Divide and conquer: A hierarchical approach to large-scale structure-from-motion

https://doi.org/10.1016/j.cviu.2017.02.006Get rights and content

Highlights

  • A divide and conquer based large-scale 3D reconstruction pipeline is proposed.

  • The method partitions a large dataset into smaller well constrained clusters.

  • Each cluster is independently reconstructed using global SfM techniques.

  • Registration method using epipolar geometry is proposed to merge reconstructions.

Abstract

In this paper we present a novel pipeline for large-scale SfM. We first organise the images into a hierarchical tree built using agglomerative clustering. The SfM problem is then solved by reconstructing smaller image sets and merging them into a common frame of reference as we move up the tree in a bottom-up fashion. Such an approach drastically reduces the computational load for matching image pairs without sacrificing accuracy. It also makes the resulting sequence of bundle adjustment problems well-conditioned at all stages of reconstruction. We use motion averaging followed by global bundle adjustment for reconstruction of each individual cluster. Our 3D registration or alignment of partial reconstructions based on epipolar relationships is both robust and reliable and works well even when the available camera-point relationships are poorly conditioned. The overall result is a robust, accurate and efficient pipeline for large-scale SfM. We present extensive results that demonstrate these attributes of our pipeline on a number of large-scale, real-world datasets and compare with the state-of-the-art.

Introduction

In structure-from-motion (SfM) we recover both 3D geometry of points and camera motion parameters from correspondences across images. Despite the impressive performance of contemporary pipelines (Snavely, Seitz, Szeliski, 2006, Wu, 2013), there are some significant issues in solving large-scale SfM as both data size and problem complexity grow substantially. While the SfM literature is voluminous, we confine ourselves here to a discussion of the challenges in solving really large-scale problems (more than 1000 images). In this paper we present an efficient and robust pipeline for solving large-scale SfM problems in a hierarchical manner. Our method combines the benefits of both local and global approaches to SfM which form two prototypical extremes for SfM methods. We demonstrate that our method is more robust with respect to failures when compared to the state-of-the-art and offers at least one order of magnitude speed-up without sacrificing accuracy.

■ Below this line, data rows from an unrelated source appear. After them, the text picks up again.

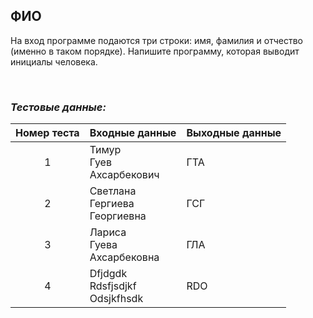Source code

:## ФИО

На вход программе подаются три строки: имя, фамилия и отчество (именно в таком порядке). Напишите программу, которая выводит инициалы человека.

<br>

### *Тестовые данные:*

| Номер теста | Входные данные                       | Выходные данные |
|:-----------:|--------------------------------------|-----------------|
|      1      | Тимур<br>Гуев<br>Ахсарбекович 	      | ГТА             |
|      2      | Светлана<br>Гергиева<br>Георгиевна	  | ГСГ             |
|      3      | Лариса<br>Гуева<br>Ахсарбековна      | ГЛА             |
|      4      | Dfjdgdk<br>Rdsfjsdjkf<br>Odsjkfhsdk  | RDO             |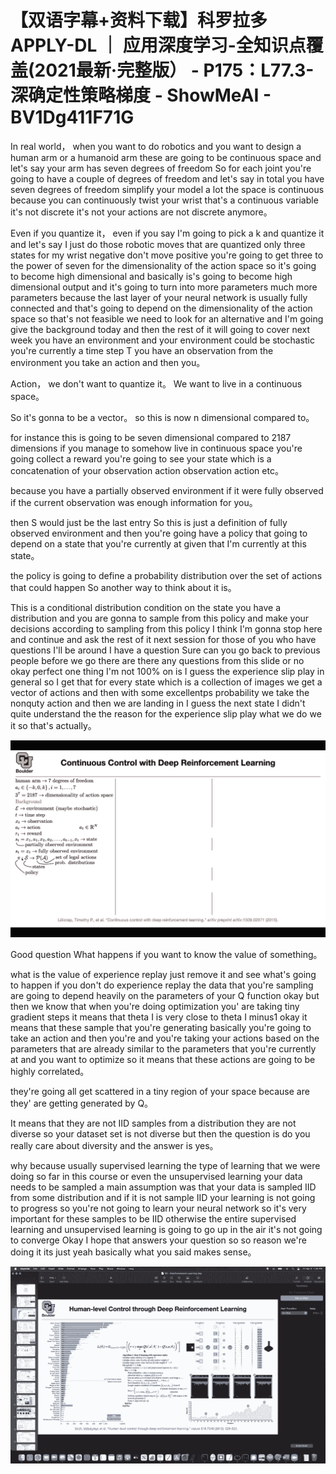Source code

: # 【双语字幕+资料下载】科罗拉多 APPLY-DL ｜ 应用深度学习-全知识点覆盖(2021最新·完整版） - P175：L77.3- 深确定性策略梯度 - ShowMeAI - BV1Dg411F71G

In real world， when you want to do robotics and you want to design a human arm or a humanoid arm these are going to be continuous space and let's say your arm has seven degrees of freedom So for each joint you're going to have a couple of degrees of freedom and let's say in total you have seven degrees of freedom simplify your model a lot the space is continuous because you can continuously twist your wrist that's a continuous variable it's not discrete it's not your actions are not discrete anymore。

Even if you quantize it， even if you say I'm going to pick a k and quantize it and let's say I just do those robotic moves that are quantized only three states for my wrist negative don't move positive you're going to get three to the power of seven for the dimensionality of the action space so it's going to become high dimensional and basically is's going to become high dimensional output and it's going to turn into more parameters much more parameters because the last layer of your neural network is usually fully connected and that's going to depend on the dimensionality of the action space so that's not feasible we need to look for an alternative and I'm going give the background today and then the rest of it will going to cover next week you have an environment and your environment could be stochastic you're currently a time step T you have an observation from the environment you take an action and then you。

Action， we don't want to quantize it。 We want to live in a continuous space。

 So it's gonna to be a vector。 so this is now n dimensional compared to。

 for instance this is going to be seven dimensional compared to 2187 dimensions if you manage to somehow live in continuous space you're going collect a reward you're going to see your state which is a concatenation of your observation action observation action etc。

 because you have a partially observed environment if it were fully observed if the current observation was enough information for you。

 then S would just be the last entry So this is just a definition of fully observed environment and then you're going have a policy that going to depend on a state that you're currently at given that I'm currently at this state。

 the policy is going to define a probability distribution over the set of actions that could happen So another way to think about it is。

This is a conditional distribution condition on the state you have a distribution and you are gonna to sample from this policy and make your decisions according to sampling from this policy I think I'm gonna stop here and continue and ask the rest of it next session for those of you who have questions I'll be around I have a question Sure can you go back to previous people before we go there are there any questions from this slide or no okay perfect one thing I'm not 100% on is I guess the experience slip play in general so I get that for every state which is a collection of images we get a vector of actions and then with some excellentps probability we take the nonquty action and then we are landing in I guess the next state I didn't quite understand the the reason for the experience slip play what we do we it so that's actually。



![](img/25e795accde79bd0c1875bc70e9083b0_1.png)

Good question What happens if you want to know the value of something。

 what is the value of experience replay just remove it and see what's going to happen if you don't do experience replay the data that you're sampling are going to depend heavily on the parameters of your Q function okay but then we know that when you're doing optimization you' are taking tiny gradient steps it means that theta I is very close to theta I minus1 okay it means that these sample that you're generating basically you're going to take an action and then you're and you're taking your actions based on the parameters that are already similar to the parameters that you're currently at and you want to optimize so it means that these actions are going to be highly correlated。

 they're going all get scattered in a tiny region of your space because are they' are getting generated by Q。

It means that they are not IID samples from a distribution they are not diverse so your dataset set is not diverse but then the question is do you really care about diversity and the answer is yes。

 why because usually supervised learning the type of learning that we were doing so far in this course or even the unsupervised learning your data needs to be sampled a main assumption was that your data is sampled IID from some distribution and if it is not sample IID your learning is not going to progress so you're not going to learn your neural network so it's very important for these samples to be IID otherwise the entire supervised learning and unsupervised learning is going to go up in the air it's not going to converge Okay I hope that answers your question so so reason we're doing it its just yeah basically what you said makes sense。



![](img/25e795accde79bd0c1875bc70e9083b0_3.png)
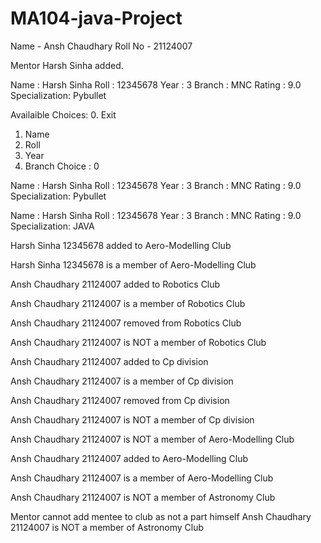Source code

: # MA104-java-Project
Name - Ansh Chaudhary 
Roll No - 21124007


<!---------- OUTPUT ----------->
Mentor Harsh Sinha added.


Name   :        Harsh Sinha
Roll   :        12345678
Year   :        3
Branch :        MNC
Rating :        9.0
Specialization: Pybullet

Availaible Choices: 
0. Exit
1. Name
2. Roll
3. Year
4. Branch
Choice : 0


Name   :        Harsh Sinha
Roll   :        12345678
Year   :        3
Branch :        MNC
Rating :        9.0
Specialization: Pybullet


Name   :        Harsh Sinha
Roll   :        12345678
Year   :        3
Branch :        MNC
Rating :        9.0
Specialization: JAVA

Harsh Sinha 12345678 added to Aero-Modelling Club

Harsh Sinha 12345678 is a member of Aero-Modelling Club

Ansh Chaudhary 21124007 added to Robotics Club

Ansh Chaudhary 21124007 is a member of Robotics Club

Ansh Chaudhary 21124007 removed from Robotics Club

Ansh Chaudhary 21124007 is NOT a member of Robotics Club

Ansh Chaudhary 21124007 added to Cp division

Ansh Chaudhary 21124007 is a member of Cp division

Ansh Chaudhary 21124007 removed from Cp division

Ansh Chaudhary 21124007 is NOT a member of Cp division

Ansh Chaudhary 21124007 is NOT a member of Aero-Modelling Club

Ansh Chaudhary 21124007 added to Aero-Modelling Club

Ansh Chaudhary 21124007 is a member of Aero-Modelling Club

Ansh Chaudhary 21124007 is NOT a member of Astronomy Club

Mentor cannot add mentee to club as not a part himself
Ansh Chaudhary 21124007 is NOT a member of Astronomy Club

Many of the successful large-scale approaches treat SfM as one of minimising the reprojection error using bundle adjustment (Triggs et al., 2000) and its efficient modern variants (Agarwal, Snavely, Seitz, Szeliski, 2010, Havlena, Torii, Pajdla, 2010, Snavely, Snavely, Seitz, Szeliski, 2006, Snavely, Seitz, Szeliski, 2008, Wu, Agarwal, Curless, Seitz, 2011). As large-scale optimisations do not easily converge, these methods use a variety of heuristics and approximations to achieve a valid solution. In Agarwal et al. (2009), a high level of parallelism is utilised in the pre-processing stages, following which the SfM optimisation is based on a reduced skeletal set. This approach is further refined in Agarwal et al. (2010) by more efficient optimisation. Parallelism is also exploited in Wu et al. (2011). A similar approach of skeletal graph construction out of ‘iconic’ images is presented in Frahm et al. (2010). In sequential approaches such as Snavely et al. (2006) and Wu (2013), the difficulty of large-scale SfM is handled by incrementally adding one image at a time to a solution based on bundle adjustment seeded with a few images. To reduce the matching time, Wu (2013) (henceforth VSFM) proposes preemptive matching to reduce the number of pairs to be matched. Wu (2013) also introduces the concept of delay in optimisation where all cameras and 3D points are optimised only after a certain number of new cameras are incorporated in iterative bundle adjustment. This heuristic introduces some global view in an otherwise sequential method giving it additional robustness with respect to failures when compared to purely incremental methods (Snavely, 2008).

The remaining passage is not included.